[Data entries]
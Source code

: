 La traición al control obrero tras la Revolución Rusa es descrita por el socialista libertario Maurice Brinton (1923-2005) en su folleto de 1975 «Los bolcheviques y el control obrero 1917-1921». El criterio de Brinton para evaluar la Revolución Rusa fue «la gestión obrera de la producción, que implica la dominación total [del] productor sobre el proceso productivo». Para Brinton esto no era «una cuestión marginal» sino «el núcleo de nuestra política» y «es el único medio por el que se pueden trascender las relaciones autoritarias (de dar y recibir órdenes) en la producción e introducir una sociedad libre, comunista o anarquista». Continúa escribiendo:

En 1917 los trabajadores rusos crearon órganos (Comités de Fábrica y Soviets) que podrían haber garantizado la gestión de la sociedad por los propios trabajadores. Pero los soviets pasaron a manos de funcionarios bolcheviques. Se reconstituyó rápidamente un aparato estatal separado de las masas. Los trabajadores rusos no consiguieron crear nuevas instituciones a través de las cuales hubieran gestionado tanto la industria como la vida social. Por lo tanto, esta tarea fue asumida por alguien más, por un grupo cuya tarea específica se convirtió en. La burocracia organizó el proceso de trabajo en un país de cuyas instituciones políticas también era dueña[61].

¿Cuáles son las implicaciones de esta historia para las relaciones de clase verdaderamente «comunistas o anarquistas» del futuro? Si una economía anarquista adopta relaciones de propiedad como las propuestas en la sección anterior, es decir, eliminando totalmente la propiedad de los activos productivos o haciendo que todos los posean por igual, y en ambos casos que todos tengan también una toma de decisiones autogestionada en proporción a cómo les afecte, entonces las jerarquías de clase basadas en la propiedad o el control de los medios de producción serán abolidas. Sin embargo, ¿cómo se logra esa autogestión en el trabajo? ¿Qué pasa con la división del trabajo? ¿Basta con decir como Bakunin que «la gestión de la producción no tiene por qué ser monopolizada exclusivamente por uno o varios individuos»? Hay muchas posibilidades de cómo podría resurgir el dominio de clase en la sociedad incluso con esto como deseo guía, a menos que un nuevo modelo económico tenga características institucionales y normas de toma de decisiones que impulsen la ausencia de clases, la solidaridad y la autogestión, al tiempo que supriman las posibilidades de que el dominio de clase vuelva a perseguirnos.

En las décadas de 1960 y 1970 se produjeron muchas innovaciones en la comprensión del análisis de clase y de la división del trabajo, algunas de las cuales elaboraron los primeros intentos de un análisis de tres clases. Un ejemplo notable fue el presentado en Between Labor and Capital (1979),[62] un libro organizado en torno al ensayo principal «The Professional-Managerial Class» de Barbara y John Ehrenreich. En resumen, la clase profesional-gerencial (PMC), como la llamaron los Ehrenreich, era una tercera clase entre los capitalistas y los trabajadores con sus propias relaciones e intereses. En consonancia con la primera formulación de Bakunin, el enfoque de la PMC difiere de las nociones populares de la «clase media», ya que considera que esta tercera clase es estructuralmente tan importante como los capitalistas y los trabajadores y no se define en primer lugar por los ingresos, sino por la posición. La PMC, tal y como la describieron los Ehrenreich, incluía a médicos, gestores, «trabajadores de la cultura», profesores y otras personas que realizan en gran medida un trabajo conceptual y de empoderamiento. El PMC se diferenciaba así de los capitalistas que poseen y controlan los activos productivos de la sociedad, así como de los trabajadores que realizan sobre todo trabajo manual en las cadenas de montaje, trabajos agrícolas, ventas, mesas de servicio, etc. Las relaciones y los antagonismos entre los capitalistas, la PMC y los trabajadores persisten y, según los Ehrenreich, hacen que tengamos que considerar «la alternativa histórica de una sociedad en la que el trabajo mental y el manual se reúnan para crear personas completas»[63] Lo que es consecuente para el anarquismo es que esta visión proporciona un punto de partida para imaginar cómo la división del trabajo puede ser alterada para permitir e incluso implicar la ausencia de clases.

Assignment: Nothing but a number should be given: the count of lines in the records that contain the word "proceso".

Finished exercise: 2